Reputation: 7464
I need to combine multiple columns together to get a single "grouping" variable as in the Paste multiple columns together thread. The problem is, I want it to be robust to similar content of the strings, e.g.
tmp1 <- data.frame(V1 = c("a", "aa", "a", "b", "bb", "aa"),
V2 = c("a", "a", "aa", "b", "b", "a"))
tmp2 <- data.frame(V1 = c("+", "++", "+-", "-|", "||"),
V2 = c("-|", "--", "++", "|-+", "|"))
For the data as above, using function apply(x, 1, paste, collapse = sep)
with some common separators like ""
, |
, -
, +
would fail as it would make the columns unidentifiable in output and may lead to mixing together different kinds of columns.
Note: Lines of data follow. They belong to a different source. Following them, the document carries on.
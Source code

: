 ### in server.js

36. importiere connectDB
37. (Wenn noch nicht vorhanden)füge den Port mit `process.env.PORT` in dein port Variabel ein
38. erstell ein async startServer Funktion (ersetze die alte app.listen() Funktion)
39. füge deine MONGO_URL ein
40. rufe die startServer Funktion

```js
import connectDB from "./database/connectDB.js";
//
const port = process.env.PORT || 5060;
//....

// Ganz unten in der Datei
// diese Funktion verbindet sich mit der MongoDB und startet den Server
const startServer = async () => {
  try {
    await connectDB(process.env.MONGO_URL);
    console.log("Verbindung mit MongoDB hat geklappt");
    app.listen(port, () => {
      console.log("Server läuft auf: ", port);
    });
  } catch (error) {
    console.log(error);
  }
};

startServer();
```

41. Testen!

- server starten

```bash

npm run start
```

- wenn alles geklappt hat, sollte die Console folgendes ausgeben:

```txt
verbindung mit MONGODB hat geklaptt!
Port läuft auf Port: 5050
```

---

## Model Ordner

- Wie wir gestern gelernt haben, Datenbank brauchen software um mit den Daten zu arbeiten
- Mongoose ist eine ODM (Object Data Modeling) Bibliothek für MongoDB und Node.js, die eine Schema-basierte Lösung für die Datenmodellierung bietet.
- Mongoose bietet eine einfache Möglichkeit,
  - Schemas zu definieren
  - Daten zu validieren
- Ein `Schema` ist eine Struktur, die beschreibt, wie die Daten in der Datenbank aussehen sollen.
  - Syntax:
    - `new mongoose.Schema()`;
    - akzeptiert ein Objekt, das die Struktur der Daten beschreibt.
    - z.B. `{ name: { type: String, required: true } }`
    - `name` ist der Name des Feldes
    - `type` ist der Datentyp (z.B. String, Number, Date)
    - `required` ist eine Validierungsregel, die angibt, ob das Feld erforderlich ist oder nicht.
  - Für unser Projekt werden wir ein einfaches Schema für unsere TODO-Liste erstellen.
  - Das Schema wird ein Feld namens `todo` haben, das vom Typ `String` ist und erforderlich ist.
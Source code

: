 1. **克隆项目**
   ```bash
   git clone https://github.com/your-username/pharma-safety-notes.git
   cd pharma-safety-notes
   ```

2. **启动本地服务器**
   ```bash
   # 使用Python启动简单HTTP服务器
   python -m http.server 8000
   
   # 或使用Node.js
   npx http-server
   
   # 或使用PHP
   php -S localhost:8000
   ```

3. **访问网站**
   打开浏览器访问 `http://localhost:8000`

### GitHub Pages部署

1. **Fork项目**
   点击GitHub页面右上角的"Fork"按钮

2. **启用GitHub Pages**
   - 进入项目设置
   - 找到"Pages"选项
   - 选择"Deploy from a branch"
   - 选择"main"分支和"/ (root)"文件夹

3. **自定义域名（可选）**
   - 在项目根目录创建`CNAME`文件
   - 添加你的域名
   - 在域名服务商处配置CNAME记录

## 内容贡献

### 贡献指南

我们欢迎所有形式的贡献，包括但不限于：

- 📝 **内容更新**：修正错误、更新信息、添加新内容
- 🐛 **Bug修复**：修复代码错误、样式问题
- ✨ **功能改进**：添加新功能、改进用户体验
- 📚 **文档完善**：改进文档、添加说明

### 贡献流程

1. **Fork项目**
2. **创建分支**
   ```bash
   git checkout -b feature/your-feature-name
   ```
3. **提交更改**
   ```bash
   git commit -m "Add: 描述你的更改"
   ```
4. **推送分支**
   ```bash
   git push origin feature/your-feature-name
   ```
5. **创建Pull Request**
The columns can be assumed to be of different types (numeric, factor, character etc.).
The expected output is a vector with one ID per row, where each ID is assigned to unique combination of values between the two columns. The actual form of the ID's is not important for me. For example,
1 2 3 4 5 2
for the tmp1
data.
Can you suggest a better way to do this? Please notice that I am concerned with performance.
Upvotes: 0
Views: 60
Reputation: 3230
Based on the update to your question, if the form the ID doesn't matter, this is easy. Here is a method using data.table
, you can do similar with dplyr
.
library(data.table)
merge(tmp1,
unique(tmp1)[, .(V1, V2, ID = 1:.N)],
by = c("V1", "V2"))
V1 V2 ID
1: a a 1
2: a aa 3
3: aa a 2
4: aa a 2
5: b b 4
6: bb b 5
The second parameter of the merge subsets only the unique combinations and assigns a unique value to each unique row, and then the merge brings it back to the full dataset.
Upvotes: 1